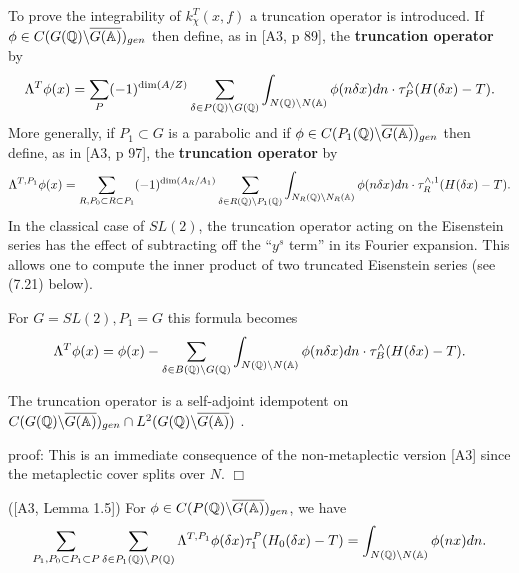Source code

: To prove the integrability of $k_\chi ^T(x,f)$ a truncation operator is
introduced.
If $\phi \in C(G(\qqq )\backslash \overline{G(\aaa )})_{gen}$
then define,
as in [A3, p 89], the \textbf{truncation operator} by 
\begin{equation}
\Lambda ^T\phi (x)
=\sum_P(-1)^{\dim (A/Z)}
\sum_{\delta \in P(\qqq )\backslash G(\qqq )}
\int_{N(\qqq )\backslash N(\aaa )}\phi (n\delta
x)dn\cdot \tau _P^{\wedge }(H(\delta x)-T).
\end{equation}
More generally, if $P_1\subset G$ is a parabolic and if
$\phi \in C(P_1(\qqq )\backslash \overline{G(\aaa )})_{gen}$ then
define, as in [A3, p 97], the \textbf{truncation operator} by 
\begin{equation}
\Lambda ^{T,P_1}\phi (x)
=\sum_{R , P_0\subset R\subset P_1}
(-1)^{\dim (A_R/A_1)}
\sum_{\delta \in R(\qqq )\backslash P_1(\qqq )}
\int_{N_R(\qqq )\backslash N_R(\aaa )}
\phi (n\delta x)dn\cdot \tau_R^{\wedge ,1}(H(\delta x)-T).
\end{equation}
In the classical case of $SL(2)$, the truncation operator acting
on the Eisenstein series has the effect of subtracting
off the ``$y^s$ term'' in its Fourier expansion. This allows one 
to compute the inner product of two truncated Eisenstein series
(see (7.21) below).

\begin{example}
For $G=SL(2),P_1=G$ this formula becomes 
\begin{equation}
\Lambda ^T\phi (x)=\phi (x)-\sum_{\delta \in B(\qqq )\backslash G(\qqq %
)}\int_{N(\qqq )\backslash N(\aaa )}\phi (n\delta x)dn\cdot \tau
_B^{\wedge }(H(\delta x)-T).
\end{equation}
\end{example}

\begin{lemma}
The truncation operator is a self-adjoint idempotent on
$C(G(\qqq )\backslash \overline{G(\aaa )})_{gen}
\cap L^2(G(\qqq )\backslash \overline{G(\aaa )})$ .
\end{lemma}
proof: This is an immediate consequence of the non-metaplectic
version [A3] since the metaplectic cover splits over $N$. $\Box$

\begin{lemma}
([A3, Lemma 1.5]) For
$\phi \in C(P(\qqq )\backslash \overline{G(\aaa )})_{gen}$, we
have 
\[
\sum_{ P_1 , P_0\subset P_1\subset P }
\sum_{\delta \in P_1(\qqq )\backslash P(\qqq )}
\Lambda ^{T,P_1}\phi (\delta x)\tau _1^P(H_0(\delta x)-T)
=\int_{N(\qqq )\backslash N(\aaa )}\phi (nx)dn.
\]
\end{lemma}

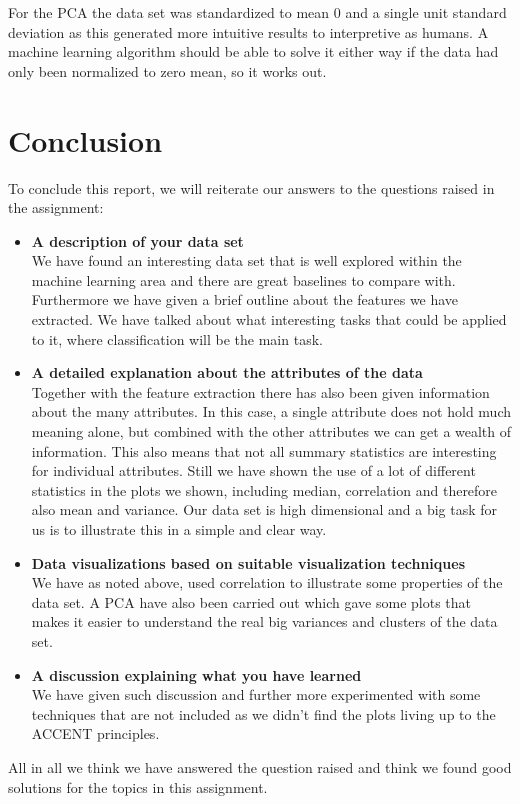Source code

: For the PCA the data set was standardized to mean 0 and a single unit standard deviation as this generated more intuitive results to interpretive as humans. A machine learning algorithm should be able to solve it either way if the data had only been normalized to zero mean, so it works out. 

\section{Conclusion}

To conclude this report, we will reiterate our answers to the questions raised in the assignment:
\begin{itemize}
\item \textbf{A description of your data set}\\ 
We have found an interesting data set that is well explored within the machine learning area and there are great baselines to compare with. Furthermore we have given a brief outline about the features we have extracted. We have talked about what interesting tasks that could be applied to it, where classification will be the main task.

\item \textbf{A detailed explanation about the attributes of the data}\\
Together with the feature extraction there has also been given information about the many attributes. In this case, a single attribute does not hold much meaning alone, but combined with the other attributes we can get a wealth of information. This also means that not all summary statistics are interesting for individual attributes. Still we have shown the use of a lot of different statistics in the plots we shown, including median, correlation and therefore also mean and variance. Our data set is high dimensional and a big task for us is to illustrate this in a simple and clear way.

\item \textbf{Data visualizations based on suitable visualization techniques}\\
We have as noted above, used correlation to illustrate some properties of the data set. A PCA have also been carried out which gave some plots that makes it easier to understand the real big variances and clusters of the data set.

\item \textbf{A discussion explaining what you have learned}\\ 
We have given such discussion and further more experimented with some techniques that are not included as we didn’t find the plots living up to the ACCENT principles.
\end{itemize}

All in all we think we have answered the question raised and think we found good solutions for the topics in this assignment.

TASK TO CARRY OUT - Return exactly the stretch above whose first line contains "P_1(\qqq )\backslash P(\qqq" and whose last line contains "detailed explanation about", and nothing outside it. The pictures should not appear.

THE ANSWER -
\sum_{\delta \in P_1(\qqq )\backslash P(\qqq )}
\Lambda ^{T,P_1}\phi (\delta x)\tau _1^P(H_0(\delta x)-T)
=\int_{N(\qqq )\backslash N(\aaa )}\phi (nx)dn.
\]
\end{lemma}

Source code

: For the PCA the data set was standardized to mean 0 and a single unit standard deviation as this generated more intuitive results to interpretive as humans. A machine learning algorithm should be able to solve it either way if the data had only been normalized to zero mean, so it works out. 

\section{Conclusion}

To conclude this report, we will reiterate our answers to the questions raised in the assignment:
\begin{itemize}
\item \textbf{A description of your data set}\\ 
We have found an interesting data set that is well explored within the machine learning area and there are great baselines to compare with. Furthermore we have given a brief outline about the features we have extracted. We have talked about what interesting tasks that could be applied to it, where classification will be the main task.

\item \textbf{A detailed explanation about the attributes of the data}\\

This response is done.